**ABOUT THIS EXERCISE**: Where a line contains the word "Plesser", copy that line from the records below.

----

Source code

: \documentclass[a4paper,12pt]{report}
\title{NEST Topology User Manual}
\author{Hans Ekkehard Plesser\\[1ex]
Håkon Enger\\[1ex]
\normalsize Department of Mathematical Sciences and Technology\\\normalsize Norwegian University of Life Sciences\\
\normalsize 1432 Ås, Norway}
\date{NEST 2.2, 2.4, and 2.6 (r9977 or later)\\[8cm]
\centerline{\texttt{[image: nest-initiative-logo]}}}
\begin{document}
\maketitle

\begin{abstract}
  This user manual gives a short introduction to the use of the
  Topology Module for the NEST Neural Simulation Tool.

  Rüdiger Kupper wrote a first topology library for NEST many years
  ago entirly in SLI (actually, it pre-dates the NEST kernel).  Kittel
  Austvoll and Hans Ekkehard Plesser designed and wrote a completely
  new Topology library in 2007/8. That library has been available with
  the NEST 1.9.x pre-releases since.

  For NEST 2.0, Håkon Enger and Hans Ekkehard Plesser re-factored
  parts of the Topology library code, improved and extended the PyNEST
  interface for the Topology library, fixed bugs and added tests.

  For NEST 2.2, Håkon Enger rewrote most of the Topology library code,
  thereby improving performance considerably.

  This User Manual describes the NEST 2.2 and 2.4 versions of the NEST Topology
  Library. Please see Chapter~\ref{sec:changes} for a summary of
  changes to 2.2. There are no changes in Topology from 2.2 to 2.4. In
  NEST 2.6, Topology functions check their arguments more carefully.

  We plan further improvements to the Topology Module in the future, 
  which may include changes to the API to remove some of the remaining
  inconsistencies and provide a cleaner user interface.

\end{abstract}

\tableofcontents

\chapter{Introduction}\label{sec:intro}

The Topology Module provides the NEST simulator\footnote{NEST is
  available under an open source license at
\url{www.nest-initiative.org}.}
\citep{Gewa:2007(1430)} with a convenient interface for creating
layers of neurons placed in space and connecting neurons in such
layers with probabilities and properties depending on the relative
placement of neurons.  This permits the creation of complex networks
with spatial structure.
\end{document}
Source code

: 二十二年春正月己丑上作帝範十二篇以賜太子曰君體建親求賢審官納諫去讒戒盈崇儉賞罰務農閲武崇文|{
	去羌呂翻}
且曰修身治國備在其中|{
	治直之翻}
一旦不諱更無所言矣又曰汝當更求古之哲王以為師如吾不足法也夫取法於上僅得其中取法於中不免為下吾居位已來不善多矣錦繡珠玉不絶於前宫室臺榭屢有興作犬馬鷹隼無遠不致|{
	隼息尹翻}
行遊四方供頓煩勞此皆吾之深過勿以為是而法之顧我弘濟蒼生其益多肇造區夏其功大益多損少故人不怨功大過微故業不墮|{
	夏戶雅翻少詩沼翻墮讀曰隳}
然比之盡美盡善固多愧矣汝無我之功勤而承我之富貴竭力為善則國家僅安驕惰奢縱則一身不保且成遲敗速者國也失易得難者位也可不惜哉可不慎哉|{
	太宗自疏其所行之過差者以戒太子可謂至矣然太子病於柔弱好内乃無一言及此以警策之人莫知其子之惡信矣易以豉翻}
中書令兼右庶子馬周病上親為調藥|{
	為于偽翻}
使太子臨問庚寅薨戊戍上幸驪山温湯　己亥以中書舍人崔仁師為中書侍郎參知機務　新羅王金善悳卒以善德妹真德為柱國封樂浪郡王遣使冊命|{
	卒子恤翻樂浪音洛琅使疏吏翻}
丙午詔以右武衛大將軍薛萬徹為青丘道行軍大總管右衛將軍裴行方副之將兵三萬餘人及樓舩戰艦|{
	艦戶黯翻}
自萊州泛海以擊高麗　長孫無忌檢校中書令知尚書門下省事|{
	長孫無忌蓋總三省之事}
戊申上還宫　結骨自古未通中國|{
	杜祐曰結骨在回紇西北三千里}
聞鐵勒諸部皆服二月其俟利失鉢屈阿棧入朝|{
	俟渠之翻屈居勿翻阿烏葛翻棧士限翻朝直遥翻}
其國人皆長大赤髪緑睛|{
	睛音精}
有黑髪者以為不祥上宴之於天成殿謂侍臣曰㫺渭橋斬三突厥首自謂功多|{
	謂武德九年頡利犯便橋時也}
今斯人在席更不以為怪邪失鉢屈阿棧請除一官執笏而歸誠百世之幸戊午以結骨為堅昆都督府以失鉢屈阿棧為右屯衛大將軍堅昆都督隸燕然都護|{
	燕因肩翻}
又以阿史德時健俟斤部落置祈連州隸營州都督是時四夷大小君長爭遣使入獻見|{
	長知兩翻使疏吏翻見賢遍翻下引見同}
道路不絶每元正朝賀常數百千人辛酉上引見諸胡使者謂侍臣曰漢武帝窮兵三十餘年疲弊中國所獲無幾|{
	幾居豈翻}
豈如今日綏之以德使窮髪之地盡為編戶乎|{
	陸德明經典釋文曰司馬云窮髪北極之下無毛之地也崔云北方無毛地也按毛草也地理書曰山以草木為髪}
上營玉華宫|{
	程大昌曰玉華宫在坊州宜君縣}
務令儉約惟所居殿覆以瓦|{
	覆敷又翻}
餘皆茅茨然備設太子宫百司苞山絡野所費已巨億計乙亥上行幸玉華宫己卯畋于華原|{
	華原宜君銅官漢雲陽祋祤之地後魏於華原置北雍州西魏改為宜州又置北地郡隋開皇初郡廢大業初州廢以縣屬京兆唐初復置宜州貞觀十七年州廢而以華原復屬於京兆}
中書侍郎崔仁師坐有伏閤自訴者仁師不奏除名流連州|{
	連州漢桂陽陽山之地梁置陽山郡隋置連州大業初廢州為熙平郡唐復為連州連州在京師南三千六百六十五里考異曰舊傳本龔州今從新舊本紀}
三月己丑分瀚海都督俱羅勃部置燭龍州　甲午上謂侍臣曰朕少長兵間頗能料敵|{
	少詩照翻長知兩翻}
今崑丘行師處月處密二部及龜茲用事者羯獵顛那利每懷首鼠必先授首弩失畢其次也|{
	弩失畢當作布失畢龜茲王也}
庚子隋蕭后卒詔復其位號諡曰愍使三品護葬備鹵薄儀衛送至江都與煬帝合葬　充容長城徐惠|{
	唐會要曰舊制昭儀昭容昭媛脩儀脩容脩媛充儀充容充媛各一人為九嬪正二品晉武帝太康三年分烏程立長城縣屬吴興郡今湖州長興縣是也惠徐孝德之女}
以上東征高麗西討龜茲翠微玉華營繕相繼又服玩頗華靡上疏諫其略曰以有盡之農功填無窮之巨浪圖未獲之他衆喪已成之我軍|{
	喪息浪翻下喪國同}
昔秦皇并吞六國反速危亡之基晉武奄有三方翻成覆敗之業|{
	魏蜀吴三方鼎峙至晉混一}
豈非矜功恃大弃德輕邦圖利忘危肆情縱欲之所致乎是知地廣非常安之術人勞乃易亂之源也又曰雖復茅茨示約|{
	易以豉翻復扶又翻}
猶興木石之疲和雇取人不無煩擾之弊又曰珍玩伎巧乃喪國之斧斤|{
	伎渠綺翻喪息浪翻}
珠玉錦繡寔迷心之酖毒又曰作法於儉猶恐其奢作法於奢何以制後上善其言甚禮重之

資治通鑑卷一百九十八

----

**SOLUTION FOR THIS PROBLEM**:
\author{Hans Ekkehard Plesser\\[1ex]
  Austvoll and Hans Ekkehard Plesser designed and wrote a completely
  For NEST 2.0, Håkon Enger and Hans Ekkehard Plesser re-factored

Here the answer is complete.